----- INFORMATION

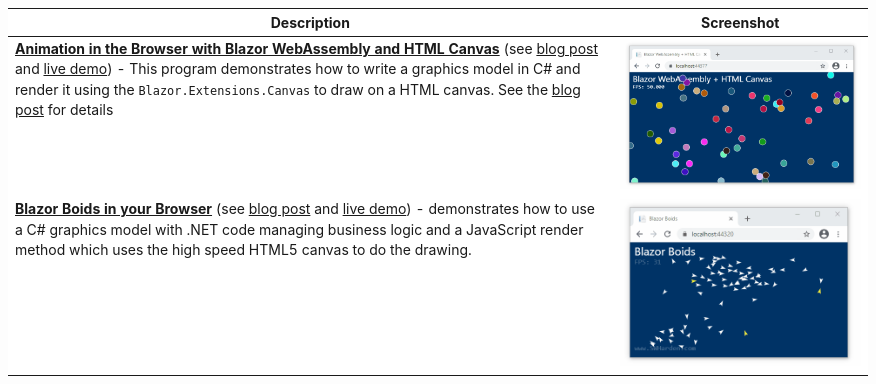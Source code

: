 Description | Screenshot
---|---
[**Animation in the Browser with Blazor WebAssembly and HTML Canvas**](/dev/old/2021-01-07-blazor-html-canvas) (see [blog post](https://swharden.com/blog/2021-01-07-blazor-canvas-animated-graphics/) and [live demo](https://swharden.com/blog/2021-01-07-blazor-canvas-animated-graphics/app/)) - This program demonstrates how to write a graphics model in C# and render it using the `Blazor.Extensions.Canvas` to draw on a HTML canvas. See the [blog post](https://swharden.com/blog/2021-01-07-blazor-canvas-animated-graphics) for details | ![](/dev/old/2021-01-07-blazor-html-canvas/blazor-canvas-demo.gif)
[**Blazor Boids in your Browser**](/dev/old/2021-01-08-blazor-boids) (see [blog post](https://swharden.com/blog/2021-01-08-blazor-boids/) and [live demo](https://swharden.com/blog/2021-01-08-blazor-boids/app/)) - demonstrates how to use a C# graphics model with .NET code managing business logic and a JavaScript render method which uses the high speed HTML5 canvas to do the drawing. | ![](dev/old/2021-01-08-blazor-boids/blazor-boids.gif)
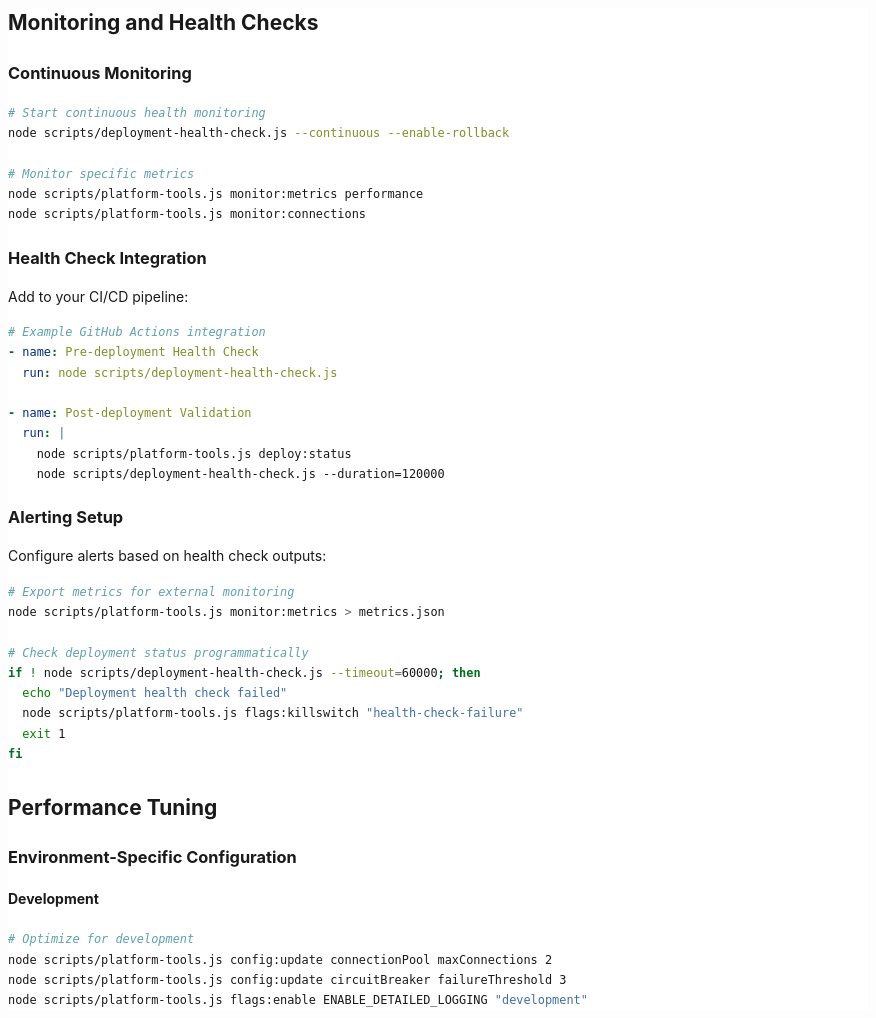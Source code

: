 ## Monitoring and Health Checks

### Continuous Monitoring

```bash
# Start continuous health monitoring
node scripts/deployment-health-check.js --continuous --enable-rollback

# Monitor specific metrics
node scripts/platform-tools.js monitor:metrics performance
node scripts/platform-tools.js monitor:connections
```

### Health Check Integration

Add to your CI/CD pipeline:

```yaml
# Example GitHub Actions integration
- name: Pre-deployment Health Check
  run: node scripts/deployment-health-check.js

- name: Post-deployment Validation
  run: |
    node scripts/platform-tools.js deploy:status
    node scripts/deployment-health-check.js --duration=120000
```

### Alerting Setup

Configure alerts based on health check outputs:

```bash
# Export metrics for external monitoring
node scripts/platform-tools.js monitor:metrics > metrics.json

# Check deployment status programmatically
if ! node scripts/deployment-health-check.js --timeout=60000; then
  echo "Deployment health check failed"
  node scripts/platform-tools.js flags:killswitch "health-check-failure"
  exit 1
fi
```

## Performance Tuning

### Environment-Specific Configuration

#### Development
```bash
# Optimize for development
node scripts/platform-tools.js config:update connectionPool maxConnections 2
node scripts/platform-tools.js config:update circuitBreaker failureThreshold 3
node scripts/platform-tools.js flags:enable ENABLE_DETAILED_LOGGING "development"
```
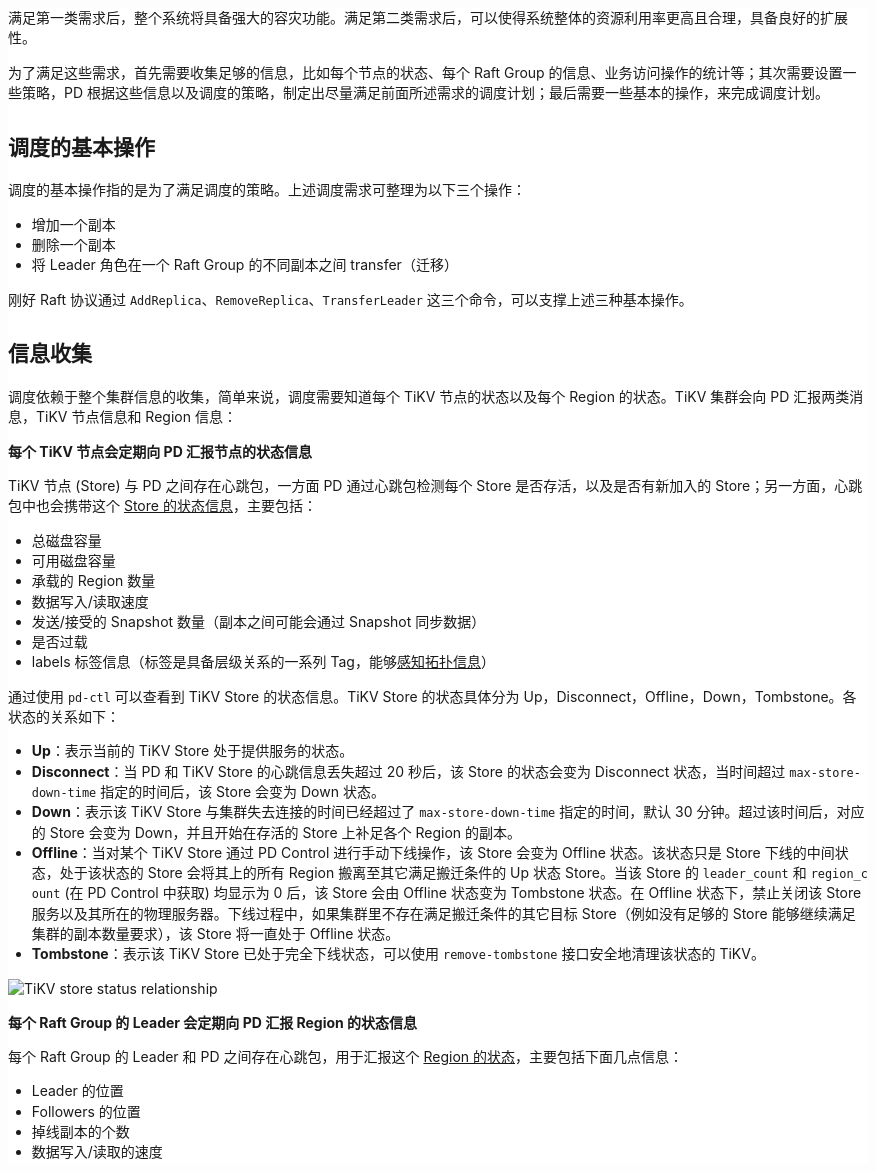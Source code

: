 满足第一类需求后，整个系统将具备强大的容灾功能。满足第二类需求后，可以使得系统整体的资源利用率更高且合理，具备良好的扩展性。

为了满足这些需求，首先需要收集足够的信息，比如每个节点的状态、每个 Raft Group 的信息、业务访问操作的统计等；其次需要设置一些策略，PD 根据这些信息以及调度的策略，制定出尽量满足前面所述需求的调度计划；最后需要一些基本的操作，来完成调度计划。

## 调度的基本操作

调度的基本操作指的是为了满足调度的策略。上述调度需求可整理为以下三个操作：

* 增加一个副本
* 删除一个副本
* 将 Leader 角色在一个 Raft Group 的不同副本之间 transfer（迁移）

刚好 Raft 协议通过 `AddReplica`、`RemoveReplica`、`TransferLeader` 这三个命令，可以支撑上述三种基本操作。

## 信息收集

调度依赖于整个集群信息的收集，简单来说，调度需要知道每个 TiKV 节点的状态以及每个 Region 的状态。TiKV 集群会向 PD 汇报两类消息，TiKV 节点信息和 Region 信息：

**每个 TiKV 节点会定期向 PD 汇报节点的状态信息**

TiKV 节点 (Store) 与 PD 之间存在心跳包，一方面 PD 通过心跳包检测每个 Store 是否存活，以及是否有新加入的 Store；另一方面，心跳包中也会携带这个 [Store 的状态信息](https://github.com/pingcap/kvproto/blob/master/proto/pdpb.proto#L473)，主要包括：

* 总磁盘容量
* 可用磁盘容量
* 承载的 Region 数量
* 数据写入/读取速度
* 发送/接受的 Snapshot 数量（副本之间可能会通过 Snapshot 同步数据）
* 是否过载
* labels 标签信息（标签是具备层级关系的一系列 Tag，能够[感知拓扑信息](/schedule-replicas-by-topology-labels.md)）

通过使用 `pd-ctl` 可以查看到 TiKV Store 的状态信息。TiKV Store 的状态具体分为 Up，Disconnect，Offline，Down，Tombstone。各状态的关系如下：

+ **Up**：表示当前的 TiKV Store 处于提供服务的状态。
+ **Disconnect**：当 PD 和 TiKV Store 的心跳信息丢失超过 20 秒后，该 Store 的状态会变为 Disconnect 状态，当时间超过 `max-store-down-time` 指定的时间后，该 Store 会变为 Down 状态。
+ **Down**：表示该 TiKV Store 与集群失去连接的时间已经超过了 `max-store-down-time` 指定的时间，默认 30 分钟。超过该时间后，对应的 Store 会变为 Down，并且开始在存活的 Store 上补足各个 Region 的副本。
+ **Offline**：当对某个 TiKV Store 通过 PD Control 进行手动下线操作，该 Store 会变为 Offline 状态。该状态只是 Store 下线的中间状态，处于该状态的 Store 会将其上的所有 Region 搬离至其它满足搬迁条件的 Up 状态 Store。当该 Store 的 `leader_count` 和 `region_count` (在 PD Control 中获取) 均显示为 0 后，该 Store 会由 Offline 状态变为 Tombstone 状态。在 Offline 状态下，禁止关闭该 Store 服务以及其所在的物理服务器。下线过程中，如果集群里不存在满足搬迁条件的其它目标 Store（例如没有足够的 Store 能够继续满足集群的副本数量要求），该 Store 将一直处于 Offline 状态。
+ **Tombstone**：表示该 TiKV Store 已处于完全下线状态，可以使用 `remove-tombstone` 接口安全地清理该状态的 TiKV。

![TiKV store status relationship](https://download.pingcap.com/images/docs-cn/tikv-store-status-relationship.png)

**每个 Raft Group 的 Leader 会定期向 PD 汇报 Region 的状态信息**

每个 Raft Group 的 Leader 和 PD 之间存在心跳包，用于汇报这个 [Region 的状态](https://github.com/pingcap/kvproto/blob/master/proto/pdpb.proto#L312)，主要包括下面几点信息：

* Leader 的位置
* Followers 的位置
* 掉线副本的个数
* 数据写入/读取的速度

----------

__DIRECTIONS FOR THIS TASK__
Only lines that include "update" belong in the answer; return them from the entries above.

__OUTPUT OF THE TASK__
node scripts/platform-tools.js config:update connectionPool maxConnections 2
node scripts/platform-tools.js config:update circuitBreaker failureThreshold 3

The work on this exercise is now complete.